Mais cette impassibilité, cette constante dissimulation
(qui peut mener à ce que notre éthique considère
comme des vices: le mensonge et la fourberie), elle n'est
qu'un aspect de la vertu primordiale de la race:
" Un vrai Peul, dit un de leurs dictons, a beaucoup
de vaches et beaucoup de retenue ".
La retenue, c'est la base de leur morale, le chemin de la
délicatesse, de la discrétion et de la politesse,
celui de la maîtrise de soi, et du courage dans le
silence.
- Le principal, dans la vie, me disait un jour un Peul,
c'est d'avoir honte.
Et il ajoutait:
- On ne peut pas vivre, et on ne peut rien entreprendre
avec celui qui n'a pas de honte.
Et c'est parce qu'ils ont honte qu'ils parlent peu, ne se
plaignent jamais et taisent leurs peurs, qu'ils peuvent
se défendre jusqu'à la mort sans appeler à
l'aide, mais qu'ils se laissent sciemment voler par les
Noirs, sur les marchés, quand ils doivent vendre
une de leurs bêtes...
Cette discipline de tous les instants, cette extraordinaire
dignité, c'est l'apanage de tout Peul bien élevé.

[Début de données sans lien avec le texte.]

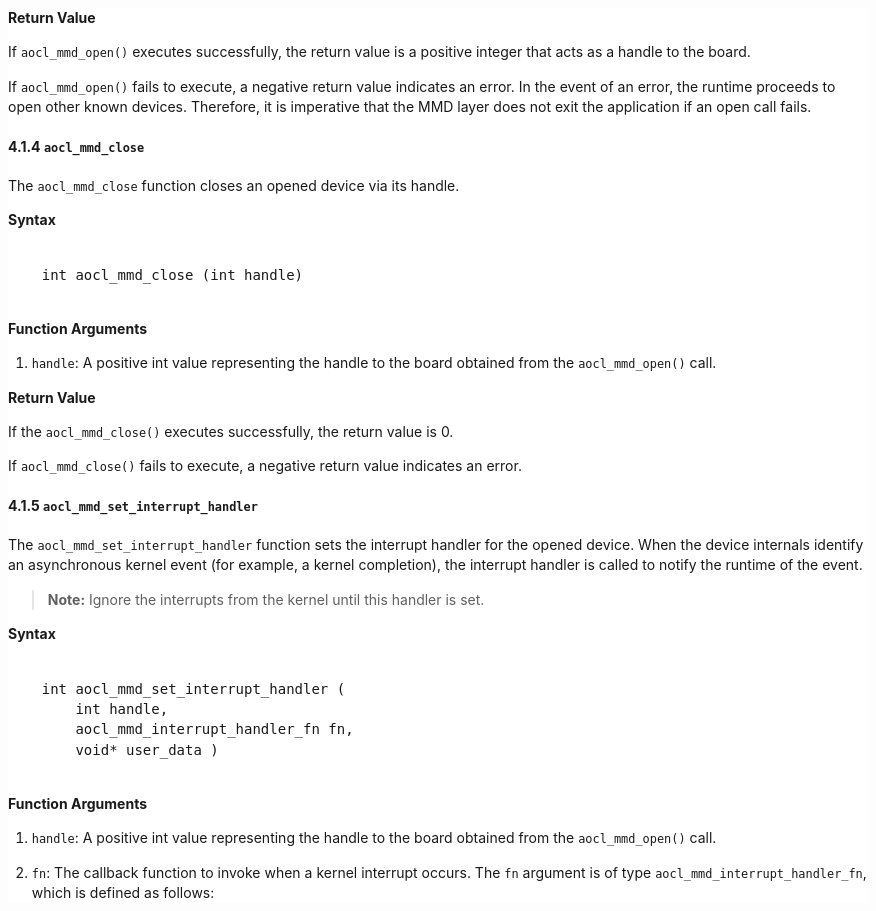 **Return Value**

If `aocl_mmd_open()` executes successfully, the return value is a positive integer that acts as a handle to the board.

If `aocl_mmd_open()` fails to execute, a negative return value indicates an error. In the event of an error, the runtime proceeds to open other known devices. Therefore, it is imperative that the MMD layer does not exit the application if an open call fails.

#### **4.1.4 `aocl_mmd_close`**
<div id="aocl_mmd_close"></div>

The `aocl_mmd_close` function closes an opened device via its handle.

**Syntax**

<pre>

    int aocl_mmd_close (int handle)

</pre>

**Function Arguments**

1. `handle`: A positive int value representing the handle to the board obtained from the `aocl_mmd_open()` call.

**Return Value**

If the `aocl_mmd_close()` executes successfully, the return value is 0.

If `aocl_mmd_close()` fails to execute, a negative return value indicates an error.

#### **4.1.5 `aocl_mmd_set_interrupt_handler`**
<div id="aocl_mmd_set_interrupt_handler"></div>

The `aocl_mmd_set_interrupt_handler` function sets the interrupt handler for the opened device.
When the device internals identify an asynchronous kernel event (for example, a kernel completion), the interrupt handler is called to notify the runtime of the event.

> **Note:** Ignore the interrupts from the kernel until this handler is set.

**Syntax**

<pre>

    int aocl_mmd_set_interrupt_handler (
        int handle, 
        aocl_mmd_interrupt_handler_fn fn,
        void* user_data )

</pre>

**Function Arguments**

1. `handle`: A positive int value representing the handle to the board obtained from the `aocl_mmd_open()` call.

2. `fn`: The callback function to invoke when a kernel interrupt occurs. The `fn` argument is of type `aocl_mmd_interrupt_handler_fn`, which is defined as follows:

Si on ne l'a en naissant, du moins l'acquiert-on dès
l'âge le plus tendre. Seule la coutume peule l'exige
de chacun, et seuls le mépris et le désaveu
de tous en fustigent la perte (et, dans des cas très
rares et très graves, l'obligation d'abattre une
bête ou la mise au ban de la race, décidées
par les anciens, appuyés sur cette même coutume).

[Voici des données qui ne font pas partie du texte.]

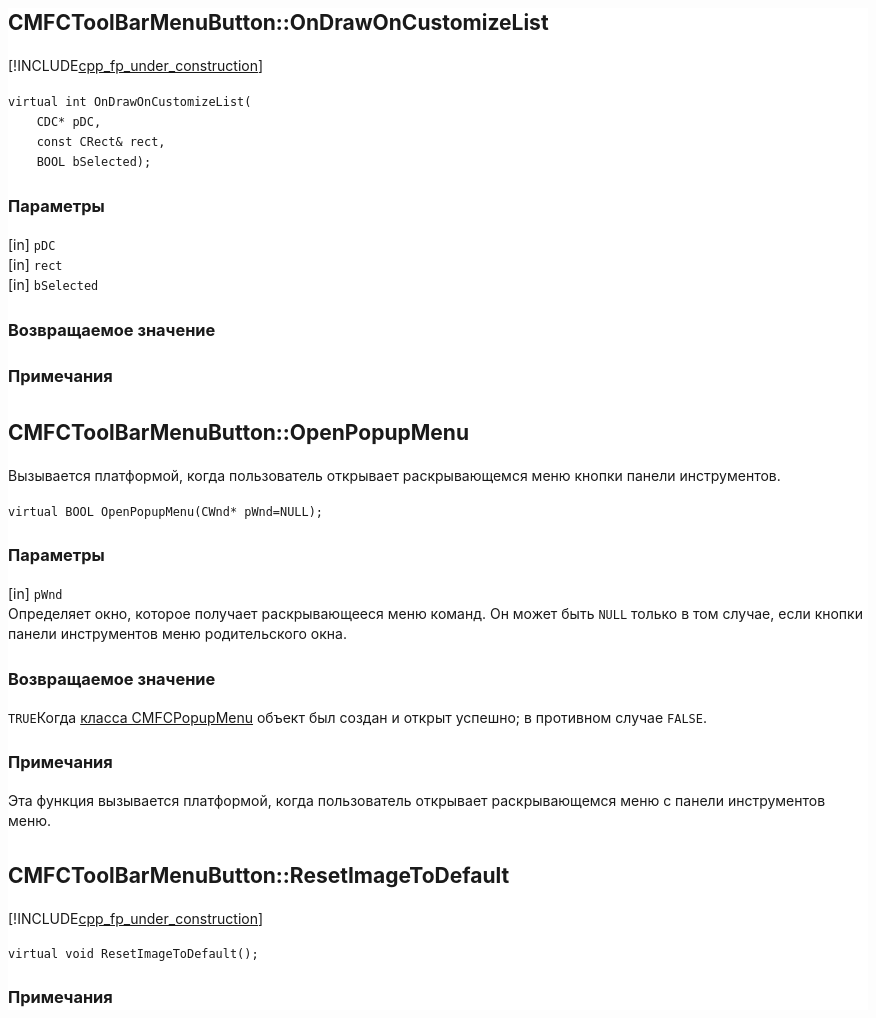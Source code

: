 ##  <a name="ondrawoncustomizelist"></a>CMFCToolBarMenuButton::OnDrawOnCustomizeList  
 [!INCLUDE[cpp_fp_under_construction](../../mfc/reference/includes/cpp_fp_under_construction_md.md)]  
  
```  
virtual int OnDrawOnCustomizeList(
    CDC* pDC,  
    const CRect& rect,  
    BOOL bSelected);
```  
  
### <a name="parameters"></a>Параметры  
 [in] `pDC`  
 [in] `rect`  
 [in] `bSelected`  
  
### <a name="return-value"></a>Возвращаемое значение  
  
### <a name="remarks"></a>Примечания  
  
##  <a name="openpopupmenu"></a>CMFCToolBarMenuButton::OpenPopupMenu  
 Вызывается платформой, когда пользователь открывает раскрывающемся меню кнопки панели инструментов.  
  
```  
virtual BOOL OpenPopupMenu(CWnd* pWnd=NULL);
```  
  
### <a name="parameters"></a>Параметры  
 [in] `pWnd`  
 Определяет окно, которое получает раскрывающееся меню команд. Он может быть `NULL` только в том случае, если кнопки панели инструментов меню родительского окна.  
  
### <a name="return-value"></a>Возвращаемое значение  
 `TRUE`Когда [класса CMFCPopupMenu](../../mfc/reference/cmfcpopupmenu-class.md) объект был создан и открыт успешно; в противном случае `FALSE`.  
  
### <a name="remarks"></a>Примечания  
 Эта функция вызывается платформой, когда пользователь открывает раскрывающемся меню с панели инструментов меню.  
  
##  <a name="resetimagetodefault"></a>CMFCToolBarMenuButton::ResetImageToDefault  
 [!INCLUDE[cpp_fp_under_construction](../../mfc/reference/includes/cpp_fp_under_construction_md.md)]  
  
```  
virtual void ResetImageToDefault();
```  
  
### <a name="remarks"></a>Примечания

L'autorité de leur chef de tribu, qu'ils appellent
Ardo, ne se fonde pas sur la force. Il n'exerce aucun commandement,
il ne donne que des avis, qu'on peut écouter ou ne
pas écouter. Mais on le respecte, parce qu'il est
un ancien et qu'il connaît bien les hommes, les bêtes,
les herbes et les puits. Il est, avec tous les anciens,
le dépositaire de la tradition.
A cause de la honte, et tant que le bien-être et la
vie du troupeau ne sont-pas en cause, ils ont des âmes
de grands seigneurs. C'est leur élégance et
leur honneur.
Eleveur et rien qu'éleveur, le Bororo vit presque
entièrement du lait de son troupeau. Mais il n'est
pas le seul nourrisson de la vache: d'abord les veaux prennent
leur part. Quand on les arrache au pis de leur mère,
il ne reste plus pour l'homme que sept litres par jour et
par bête en saison des pluies, à peine deux
à trois litres en saison sèche.
On ne mange pas tous les jours à sa faim. Et si l'on
méprise les mangeurs de grains, les sédentaires
à l'horizon limité, il faut bien leur acheter
un peu de mil, au moins pendant la saison sèche,
quand l'herbe est rare et brûlée de soleil,
et que s'incurve dangereusement l'échine des bufs
aux os saillants. Le lait est un miracle quotidiennement
renouvelé, le cadeau merveilleux de la vache à
l'homme, inexplicable parce qu'il s'élabore au-delà
de l'entendement de l'homme. " Ouvrez les tétines
d'une vache abattue, disent les Bororo : vous n'y trouverez
pas une seule goutte de lait! " Mais chaque matin,
et chaque soir, les calebasses s'emplissent d'un lait blanc,
crémeux et qui a parfum d'aventure.
On le boit frais d'abord, puis on le mange caillé,
et enfin battu. On ignore le fromage. Pour faire du beurre,
les femmes battent la crème avec un fouet en bois,
avant de la verser dans la calebasse à col qu'elles
balancent longuement, appuyée sur une natte. Elles
versent ensuite le beurre dans une grande calebasse à
moitié remplie d'eau. Les grains de beurre montent
à la surface, et il n'y a plus qu'à les recueillir
avec une louche et à les presser pour en chasser
l'eau. Le petit-lait qui reste, les Bororo ne le boivent
qu'en cas de disette. En temps normal, ils le réservent
à leurs lévriers efflanqués... ou aux
sédentaires. Mais tout lait a un caractère
sacré, et on n'en perd pas la moindre partie, même
en période d'abondance. Et c'est un très mauvais
présage que d'en renverser, ne serait-ce qu'une seule
goutte.
Le Bororo est sobre de nature au moins autant que par nécessité.
Il n'a jamais aimé les ventres gros comme des sacs
de tabac, auxquels ses femmes décochent des traits
cinglants.
On est mince avec orgueil, de père en fils, et maigre
comme les steppes auxquelles on s'accroche.